**BRIEF**
Each record needs to be transcribed word for word, though without its pictures.

Saved entries:

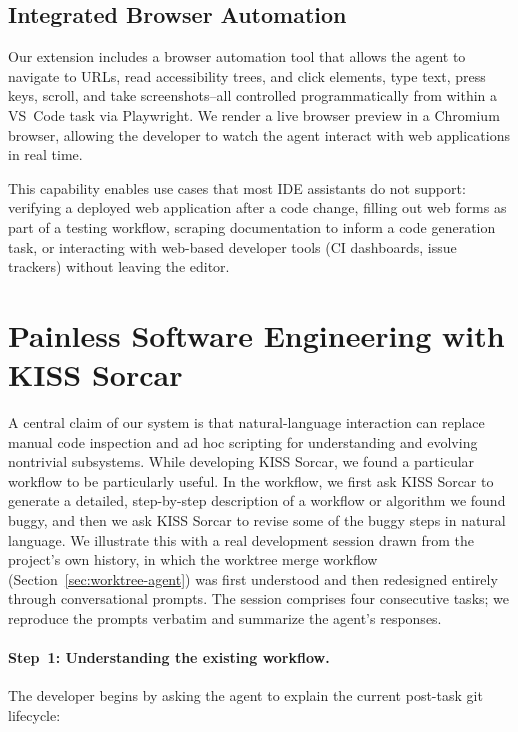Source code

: \documentclass{article}
\begin{document}
\subsection{Integrated Browser Automation}
\label{sec:browser-feature}

Our extension includes a browser automation tool that allows the agent to navigate to URLs, read accessibility trees, and click elements, type text, press keys, scroll, and take screenshots--all controlled programmatically from within a VS~Code task via Playwright. We render a live browser preview in a Chromium browser, allowing the developer to watch the agent interact with web applications in real time.

This capability enables use cases that most IDE assistants do not support: verifying a deployed web application after a code change, filling out web forms as part of a testing workflow, scraping documentation to inform a code generation task, or interacting with web-based developer tools (CI dashboards, issue trackers) without leaving the editor.


\section{Painless Software Engineering with KISS Sorcar}
\label{sec:painless}

A central claim of our system is that natural-language interaction can replace manual code inspection and ad hoc scripting for understanding and evolving nontrivial subsystems.  While developing KISS Sorcar, we found a particular workflow to be particularly useful.  In the workflow, we first ask KISS Sorcar to generate a detailed, step-by-step description of a workflow or algorithm we found buggy, and then we ask KISS Sorcar to revise some of the buggy steps in natural language. We illustrate this with a real development session drawn from the project's own history, in which the worktree merge workflow (Section~\ref{sec:worktree-agent}) was first understood and then redesigned entirely through conversational prompts.  The session comprises four consecutive tasks; we reproduce the prompts verbatim and summarize the agent's responses.

\paragraph{Step~1: Understanding the existing workflow.} The developer begins by asking the agent to explain the current post-task git lifecycle:
\end{document}
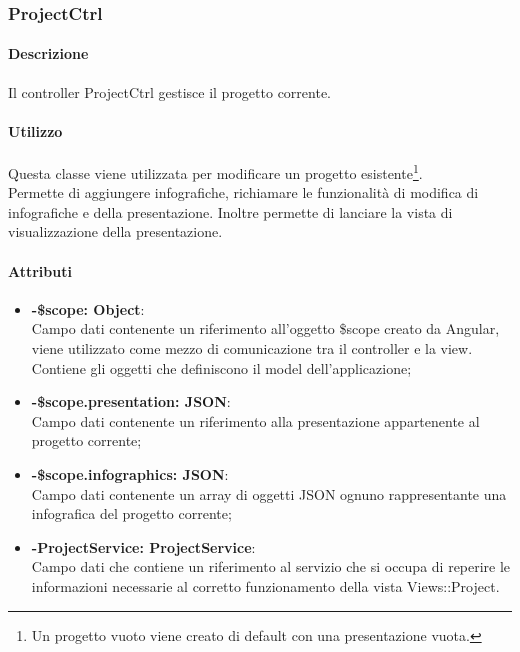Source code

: \subsubsection{ProjectCtrl}
	\paragraph{Descrizione}
	Il controller ProjectCtrl gestisce il progetto corrente.
	
	\paragraph{Utilizzo}
	Questa classe viene utilizzata per modificare un progetto esistente\footnote{Un progetto vuoto viene creato di default con una presentazione vuota.}.\\
	Permette di aggiungere infografiche, richiamare le funzionalità di modifica di infografiche e della presentazione. Inoltre permette di lanciare la vista di visualizzazione della presentazione.
	\paragraph{Attributi}
	\begin{itemize}
		\item \textbf{-\$scope: Object}:\\
			Campo dati contenente un riferimento all'oggetto \$scope creato da Angular, viene utilizzato come mezzo di comunicazione tra il controller e la view. Contiene gli oggetti che definiscono il model dell'applicazione;
		\item \textbf{-\$scope.presentation: JSON}:\\
			Campo dati contenente un riferimento alla presentazione appartenente al progetto corrente;
		\item \textbf{-\$scope.infographics: JSON}:\\
			Campo dati contenente un array di oggetti JSON ognuno rappresentante una infografica del progetto corrente;	
		\item \textbf{-ProjectService: ProjectService}:\\
			Campo dati che contiene un riferimento al servizio che si occupa di reperire le informazioni necessarie al corretto funzionamento della vista Views::Project.
	\end{itemize}
	
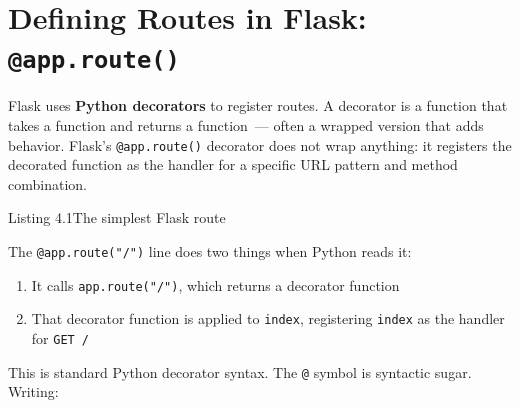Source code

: \setcounter{section}{1}
\section{\texorpdfstring{Defining Routes in Flask: \texttt{@app.route()}}{Defining Routes in Flask: @app.route()}}\label{04-request-handling-paths:42-defining-routes-in-flask-approute}

Flask uses \textbf{Python decorators} to register routes. A decorator is a function that takes a function and returns a function~--- often a wrapped version that adds behavior. Flask's \texttt{@app.route()} decorator does not wrap anything: it registers the decorated function as the handler for a specific URL pattern and method combination.

\begin{codeboxcap}[short]{\textcolor{accent}{Listing 4.1}\enspace The simplest Flask route}

\begin{Shaded}
\begin{Highlighting}[]

\OperatorTok{=}\NormalTok{)}

\NormalTok{(}\NormalTok{)}
     
\end{Highlighting}
\end{Shaded}

\end{codeboxcap}

\noindent{}The \texttt{@app.route("/")} line does two things when Python reads it:

\begin{enumerate}
\def\labelenumi{\arabic{enumi}.}
\tightlist
\item
  It calls \texttt{app.route("/")}, which returns a decorator function
\item
  That decorator function is applied to \texttt{index}, registering \texttt{index} as the handler for \texttt{GET\ /}
\end{enumerate}

\noindent{}This is standard Python decorator syntax. The \texttt{@} symbol is syntactic sugar. Writing:

\begin{codebox}[short]

\begin{Shaded}
\begin{Highlighting}[]
\NormalTok{(}\NormalTok{)}
     
\end{Highlighting}
\end{Shaded}

\end{codebox}

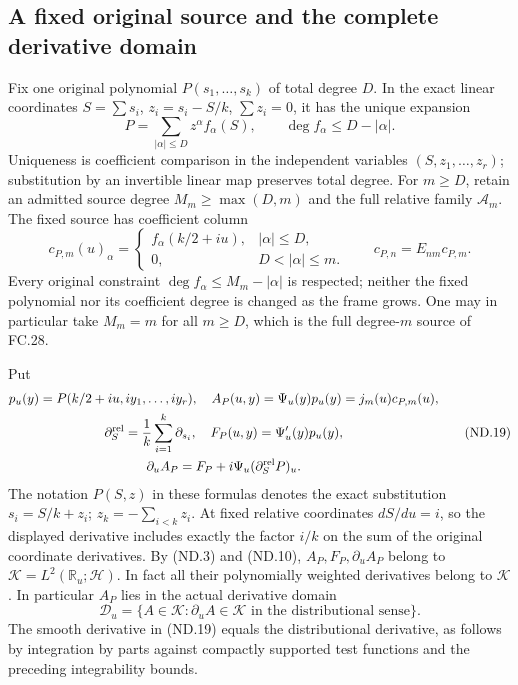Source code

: \subsection{A fixed original source and the complete derivative domain}

Fix one original polynomial \(P(s_1,\ldots,s_k)\) of total degree
\(D\). In the exact linear coordinates
\(S=\sum s_i\), \(z_i=s_i-S/k\), \(\sum z_i=0\), it has
the unique expansion
\[
 P=\sum_{|\alpha|\le D}z^\alpha f_\alpha(S),\qquad
 \deg f_\alpha\le D-|\alpha|.
 \tag{ND.17}
\]
Uniqueness is coefficient comparison in the independent variables
\((S,z_1,\ldots,z_r)\); substitution by an invertible linear
map preserves total degree. For \(m\ge D\), retain an admitted
source degree \(M_m\ge\max(D,m)\) and the full relative family
\(\mathcal A_m\). The fixed source has coefficient column
\[
 c_{P,m}(u)_\alpha=
 \begin{cases}f_\alpha(k/2+iu),&|\alpha|\le D,\\
 0,&D<|\alpha|\le m.
 \end{cases}
 \qquad c_{P,n}=E_{nm}c_{P,m}.
 \tag{ND.18}
\]
Every original constraint \(\deg f_\alpha\le M_m-|\alpha|\)
is respected; neither the fixed polynomial nor its coefficient degree
is changed as the frame grows. One may in particular take \(M_m=m\)
for all \(m\ge D\), which is the full degree-\(m\) source of FC.28.

Put
\[
 \begin{gathered}
 p_u(y)=P(k/2+iu,iy_1,\ldots,iy_r),\quad
 A_P(u,y)=\Psi_u(y)p_u(y)=j_m(u)c_{P,m}(u),\\
 \partial_S^{\rm rel}=\frac1k\sum_{i=1}^k\partial_{s_i},\quad
 F_P(u,y)=\Psi'_u(y)p_u(y),\\
 \partial_u A_P=F_P+i\Psi_u(\partial_S^{\rm rel}P)_u.
 \end{gathered}
 \tag{ND.19}
\]
The notation \(P(S,z)\) in these formulas denotes the exact
substitution \(s_i=S/k+z_i\); \(z_k=-\sum_{i<k}z_i\).
At fixed relative coordinates \(dS/du=i\), so the displayed
derivative includes exactly the factor \(i/k\) on the sum of
the original coordinate derivatives. By (ND.3) and (ND.10),
\(A_P,F_P,\partial_uA_P\) belong to
\(\mathscr K=L^2(\mathbb R_u;\mathscr H)\).
In fact all their polynomially weighted derivatives belong to
\(\mathscr K\). In particular \(A_P\) lies in the actual
derivative domain
\[
 \mathcal D_u=\{A\in\mathscr K:\partial_uA\in\mathscr K
                         \text{ in the distributional sense}\}.
 \tag{ND.20}
\]
The smooth derivative in (ND.19) equals the distributional derivative,
as follows by integration by parts against compactly supported test
functions and the preceding integrability bounds.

**EXPECTED OUTPUT**
Source code

: \documentclass{article}
\begin{document}
\subsection{Integrated Browser Automation}
\label{sec:browser-feature}

Our extension includes a browser automation tool that allows the agent to navigate to URLs, read accessibility trees, and click elements, type text, press keys, scroll, and take screenshots--all controlled programmatically from within a VS~Code task via Playwright. We render a live browser preview in a Chromium browser, allowing the developer to watch the agent interact with web applications in real time.

This capability enables use cases that most IDE assistants do not support: verifying a deployed web application after a code change, filling out web forms as part of a testing workflow, scraping documentation to inform a code generation task, or interacting with web-based developer tools (CI dashboards, issue trackers) without leaving the editor.


\section{Painless Software Engineering with KISS Sorcar}
\label{sec:painless}

A central claim of our system is that natural-language interaction can replace manual code inspection and ad hoc scripting for understanding and evolving nontrivial subsystems.  While developing KISS Sorcar, we found a particular workflow to be particularly useful.  In the workflow, we first ask KISS Sorcar to generate a detailed, step-by-step description of a workflow or algorithm we found buggy, and then we ask KISS Sorcar to revise some of the buggy steps in natural language. We illustrate this with a real development session drawn from the project's own history, in which the worktree merge workflow (Section~\ref{sec:worktree-agent}) was first understood and then redesigned entirely through conversational prompts.  The session comprises four consecutive tasks; we reproduce the prompts verbatim and summarize the agent's responses.

\paragraph{Step~1: Understanding the existing workflow.} The developer begins by asking the agent to explain the current post-task git lifecycle:
\end{document}
Source code

: \subsubsection{ProjectCtrl}
	\paragraph{Descrizione}
	Il controller ProjectCtrl gestisce il progetto corrente.
	
	\paragraph{Utilizzo}
	Questa classe viene utilizzata per modificare un progetto esistente\footnote{Un progetto vuoto viene creato di default con una presentazione vuota.}.\\
	Permette di aggiungere infografiche, richiamare le funzionalità di modifica di infografiche e della presentazione. Inoltre permette di lanciare la vista di visualizzazione della presentazione.
	\paragraph{Attributi}
	\begin{itemize}
		\item \textbf{-\$scope: Object}:\\
			Campo dati contenente un riferimento all'oggetto \$scope creato da Angular, viene utilizzato come mezzo di comunicazione tra il controller e la view. Contiene gli oggetti che definiscono il model dell'applicazione;
		\item \textbf{-\$scope.presentation: JSON}:\\
			Campo dati contenente un riferimento alla presentazione appartenente al progetto corrente;
		\item \textbf{-\$scope.infographics: JSON}:\\
			Campo dati contenente un array di oggetti JSON ognuno rappresentante una infografica del progetto corrente;	
		\item \textbf{-ProjectService: ProjectService}:\\
			Campo dati che contiene un riferimento al servizio che si occupa di reperire le informazioni necessarie al corretto funzionamento della vista Views::Project.
	\end{itemize}
	
Source code

: \setcounter{section}{1}
\section{\texorpdfstring{Defining Routes in Flask: \texttt{@app.route()}}{Defining Routes in Flask: @app.route()}}\label{04-request-handling-paths:42-defining-routes-in-flask-approute}

Flask uses \textbf{Python decorators} to register routes. A decorator is a function that takes a function and returns a function~--- often a wrapped version that adds behavior. Flask's \texttt{@app.route()} decorator does not wrap anything: it registers the decorated function as the handler for a specific URL pattern and method combination.

\begin{codeboxcap}[short]{\textcolor{accent}{Listing 4.1}\enspace The simplest Flask route}

\begin{Shaded}
\begin{Highlighting}[]

\OperatorTok{=}\NormalTok{)}

\NormalTok{(}\NormalTok{)}
     
\end{Highlighting}
\end{Shaded}

\end{codeboxcap}

\noindent{}The \texttt{@app.route("/")} line does two things when Python reads it:

\begin{enumerate}
\def\labelenumi{\arabic{enumi}.}
\tightlist
\item
  It calls \texttt{app.route("/")}, which returns a decorator function
\item
  That decorator function is applied to \texttt{index}, registering \texttt{index} as the handler for \texttt{GET\ /}
\end{enumerate}

\noindent{}This is standard Python decorator syntax. The \texttt{@} symbol is syntactic sugar. Writing:

\begin{codebox}[short]

\begin{Shaded}
\begin{Highlighting}[]
\NormalTok{(}\NormalTok{)}
     
\end{Highlighting}
\end{Shaded}

\end{codebox}

Source code

: \subsection{A fixed original source and the complete derivative domain}

Fix one original polynomial \(P(s_1,\ldots,s_k)\) of total degree
\(D\). In the exact linear coordinates
\(S=\sum s_i\), \(z_i=s_i-S/k\), \(\sum z_i=0\), it has
the unique expansion
\[
 P=\sum_{|\alpha|\le D}z^\alpha f_\alpha(S),\qquad
 \deg f_\alpha\le D-|\alpha|.
 \tag{ND.17}
\]
Uniqueness is coefficient comparison in the independent variables
\((S,z_1,\ldots,z_r)\); substitution by an invertible linear
map preserves total degree. For \(m\ge D\), retain an admitted
source degree \(M_m\ge\max(D,m)\) and the full relative family
\(\mathcal A_m\). The fixed source has coefficient column
\[
 c_{P,m}(u)_\alpha=
 \begin{cases}f_\alpha(k/2+iu),&|\alpha|\le D,\\
 0,&D<|\alpha|\le m.
 \end{cases}
 \qquad c_{P,n}=E_{nm}c_{P,m}.
 \tag{ND.18}
\]
Every original constraint \(\deg f_\alpha\le M_m-|\alpha|\)
is respected; neither the fixed polynomial nor its coefficient degree
is changed as the frame grows. One may in particular take \(M_m=m\)
for all \(m\ge D\), which is the full degree-\(m\) source of FC.28.

Put
\[
 \begin{gathered}
 p_u(y)=P(k/2+iu,iy_1,\ldots,iy_r),\quad
 A_P(u,y)=\Psi_u(y)p_u(y)=j_m(u)c_{P,m}(u),\\
 \partial_S^{\rm rel}=\frac1k\sum_{i=1}^k\partial_{s_i},\quad
 F_P(u,y)=\Psi'_u(y)p_u(y),\\
 \partial_u A_P=F_P+i\Psi_u(\partial_S^{\rm rel}P)_u.
 \end{gathered}
 \tag{ND.19}
\]
The notation \(P(S,z)\) in these formulas denotes the exact
substitution \(s_i=S/k+z_i\); \(z_k=-\sum_{i<k}z_i\).
At fixed relative coordinates \(dS/du=i\), so the displayed
derivative includes exactly the factor \(i/k\) on the sum of
the original coordinate derivatives. By (ND.3) and (ND.10),
\(A_P,F_P,\partial_uA_P\) belong to
\(\mathscr K=L^2(\mathbb R_u;\mathscr H)\).
In fact all their polynomially weighted derivatives belong to
\(\mathscr K\). In particular \(A_P\) lies in the actual
derivative domain
\[
 \mathcal D_u=\{A\in\mathscr K:\partial_uA\in\mathscr K
                         \text{ in the distributional sense}\}.
 \tag{ND.20}
\]
The smooth derivative in (ND.19) equals the distributional derivative,
as follows by integration by parts against compactly supported test
functions and the preceding integrability bounds.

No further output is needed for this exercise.